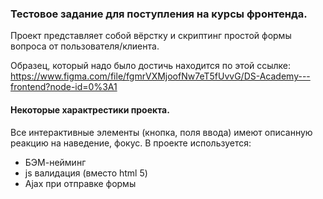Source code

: ### Тестовое задание для поступления на курсы фронтенда.
Проект представляет собой вёрстку и скриптинг простой формы вопроса от пользователя/клиента.

Образец, который надо было достичь находится по этой ссылке:
https://www.figma.com/file/fgmrVXMjoofNw7eT5fUvvG/DS-Academy---frontend?node-id=0%3A1

#### Некоторые характрестики проекта.
Все интерактивные элементы (кнопка, поля ввода) имеют описанную реакцию на наведение, фокус.
В проекте используется:
- БЭМ-нейминг
- js валидация (вместо html 5)
- Ajax при отправке формы
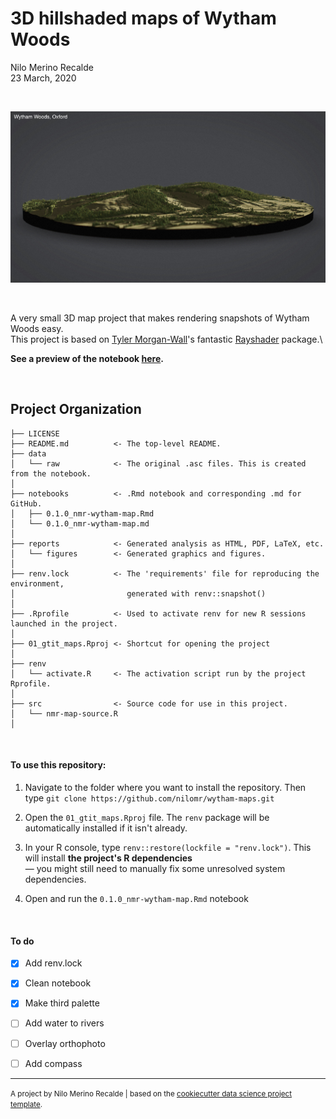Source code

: 3D hillshaded maps of Wytham Woods
==============================
Nilo Merino Recalde\
23 March, 2020

<br>

![Wytham Woods, Oxford](/reports/figures/angle_1.jpeg)

<br>

A very small 3D map project that makes rendering snapshots of Wytham Woods easy.\
This project is based on [Tyler Morgan-Wall](https://www.tylermw.com/)'s fantastic [Rayshader](https://www.rayshader.com/) package.\

**See a preview of the notebook [here](/notebooks/0.1.0_nmr-wytham-map.md).**

<br>

Project Organization
------------

    ├── LICENSE
    ├── README.md          <- The top-level README.
    ├── data
    │   └── raw            <- The original .asc files. This is created from the notebook.
    │
    ├── notebooks          <- .Rmd notebook and corresponding .md for GitHub.
    │   ├── 0.1.0_nmr-wytham-map.Rmd 
    │   └── 0.1.0_nmr-wytham-map.md  
    │                                 
    ├── reports            <- Generated analysis as HTML, PDF, LaTeX, etc.
    │   └── figures        <- Generated graphics and figures.
    │
    ├── renv.lock          <- The 'requirements' file for reproducing the environment,
    │                         generated with renv::snapshot()
    │
    ├── .Rprofile          <- Used to activate renv for new R sessions launched in the project.
    │
    ├── 01_gtit_maps.Rproj <- Shortcut for opening the project 
    │
    ├── renv         
    │   └── activate.R     <- The activation script run by the project Rprofile.
    │
    ├── src                <- Source code for use in this project.
    │   └── nmr-map-source.R 
    │

<br>


#### To use this repository:

1. Navigate to the folder where you want to install the repository. Then type `git clone https://github.com/nilomr/wytham-maps.git`

2. Open the `01_gtit_maps.Rproj` file. The `renv` package will be automatically installed if it isn't already.

3. In your R console, type `renv::restore(lockfile = "renv.lock")`. This will install **the project's R dependencies**\
— you might still need to manually fix some unresolved system dependencies.

4. Open and run the `0.1.0_nmr-wytham-map.Rmd` notebook

<br>

#### To do
- [x] Add renv.lock
- [x] Clean notebook
- [x] Make third palette
- [ ] Add water to rivers
- [ ] Overlay orthophoto
- [ ] Add compass



--------

<p><small>A project by Nilo Merino Recalde | based on the <a target="_blank" href="https://drivendata.github.io/cookiecutter-data-science/">cookiecutter data science project template</a>.</small></p>
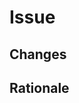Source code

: # Issue #
<!--
Link the ticket number (if applicable -- it usually should be).
-->

## Changes

<!--
Write a bulleted list describing the changes this PR makes to the codebase.
-->

## Rationale

<!--
Justify any design decisions here in (perhaps extended) prose.
-->


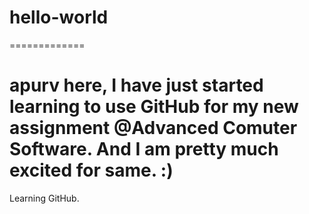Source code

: # hello-world
=============

apurv here, I have just started learning to use GitHub for 
my new assignment @Advanced Comuter Software. And I am pretty much 
excited for same. :)
===================

Learning GitHub.
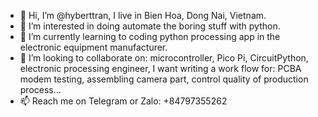 - 👋 Hi, I’m @hyberttran, I live in Bien Hoa, Dong Nai, Vietnam.
- 👀 I’m interested in doing automate the boring stuff with python.
- 🌱 I’m currently learning to coding python processing app in the electronic equipment manufacturer.
- 💞️ I’m looking to collaborate on: microcontroller, Pico Pi, CircuitPython, electronic processing engineer, I want writing a work flow for: PCBA modem testing, assembling camera part, control quality of production process...
- 📫 Reach me on Telegram or Zalo: +84797355262

<!---
hyberttran/hyberttran is a ✨ special ✨ repository because its `README.md` (this file) appears on your GitHub profile.
You can click the Preview link to take a look at your changes.
--->
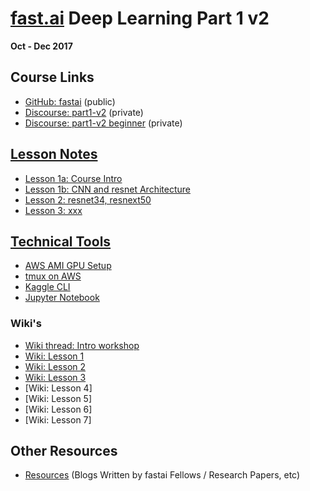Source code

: # [fast.ai](http://www.fast.ai) Deep Learning Part 1 v2
**Oct - Dec 2017**  

## Course Links
* [GitHub: fastai](https://github.com/fastai/fastai) (public)
* [Discourse:  part1-v2](http://forums.fast.ai/c/part1-v2) (private)
* [Discourse:  part1-v2 beginner](http://forums.fast.ai/c/part1v2-beg) (private)


## [Lesson Notes](lessons/) 
* [Lesson 1a: Course Intro](lessons/lesson_1a_course_intro.md)
* [Lesson 1b: CNN and resnet Architecture](lessons/lesson_1b_cnn_tools.md)
* [Lesson 2: resnet34, resnext50](lessons/lesson_2_resnet34_resnext50.md)
* [Lesson 3: xxx](lessons/)


## [Technical Tools](tools/)
* [AWS AMI GPU Setup](tools/aws_ami_gpu_setup.md)  
* [tmux on AWS](tools/tmux.md)
* [Kaggle CLI](tools/kaggle_cli.md)
* [Jupyter Notebook](tools/jupyter_notebook.md)

### Wiki's
* [Wiki thread: Intro workshop](http://forums.fast.ai/t/wiki-thread-intro-workshop/6537)
* [Wiki: Lesson 1](http://forums.fast.ai/t/wiki-lesson-1/7011)
* [Wiki: Lesson 2](http://forums.fast.ai/t/wiki-lesson-2/7452)
* [Wiki: Lesson 3](http://forums.fast.ai/t/wiki-lesson-3/7809)
* [Wiki: Lesson 4]
* [Wiki: Lesson 5]
* [Wiki: Lesson 6]
* [Wiki: Lesson 7]


## Other Resources
* [Resources](resources.md) (Blogs Written by fastai Fellows / Research Papers, etc)
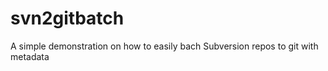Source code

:svn2gitbatch
============

A simple demonstration on how to easily bach Subversion repos to git with metadata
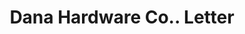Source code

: ---
doi: 10.7916/D8RR397F
date_other: '1908'
date_other_textual: '1908'
form: correspondence
genre:
- Letters (correspondence)
name:
- Dana Hardware Co.
object_in_context_url: https://biggert.cul.columbia.edu/items/view/ave_biggert_00363
subject_hierarchical_geographic:
- Boston, Massachusetts, United States
subject_name:
- Dana Hardware Co.
title: Dana Hardware Co.. Letter
sort_title: Dana Hardware Co.. Letter
call_number: ave_biggert_00363
coordinates:
- 42.35805555555556,-71.06361111111111
pid: ave_biggert_00363
identifiers: ave_biggert_00363
canvas_id: ldpd:395637
permalink: "/items/ave_biggert_00363/"
layout: iiif-image-page
---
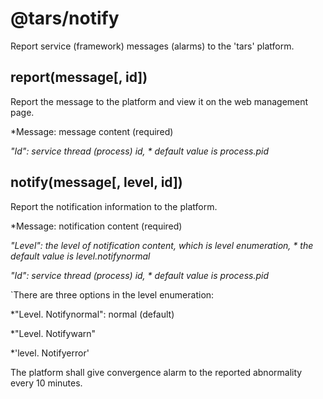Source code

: # @tars/notify



Report service (framework) messages (alarms) to the 'tars' platform.



## report(message[, id])



Report the message to the platform and view it on the web management page.



*Message: message content (required)

*"Id": service thread (process) id, * default value is process.pid*



## notify(message[, level, id])



Report the notification information to the platform.



*Message: notification content (required)

*"Level": the level of notification content, which is level enumeration, * the default value is level.notifynormal*

*"Id": service thread (process) id, * default value is process.pid*



`There are three options in the level enumeration:



*"Level. Notifynormal": normal (default)

*"Level. Notifywarn"

*'level. Notifyerror'



The platform shall give convergence alarm to the reported abnormality every 10 minutes.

++++++++++++++++++++

Problem =>
Each line from the one containing "- 42.35805555555556,-71.06361111111111" through the last line above should be retyped exactly, and no other line. Any picture is to be left out.

Solution to this task =>
- 42.35805555555556,-71.06361111111111
pid: ave_biggert_00363
identifiers: ave_biggert_00363
canvas_id: ldpd:395637
permalink: "/items/ave_biggert_00363/"
layout: iiif-image-page
---
Source code

: # @tars/notify



Report service (framework) messages (alarms) to the 'tars' platform.



## report(message[, id])



Report the message to the platform and view it on the web management page.



*Message: message content (required)

*"Id": service thread (process) id, * default value is process.pid*



## notify(message[, level, id])



Report the notification information to the platform.



*Message: notification content (required)

*"Level": the level of notification content, which is level enumeration, * the default value is level.notifynormal*

*"Id": service thread (process) id, * default value is process.pid*



`There are three options in the level enumeration:



*"Level. Notifynormal": normal (default)

*"Level. Notifywarn"

*'level. Notifyerror'



The platform shall give convergence alarm to the reported abnormality every 10 minutes.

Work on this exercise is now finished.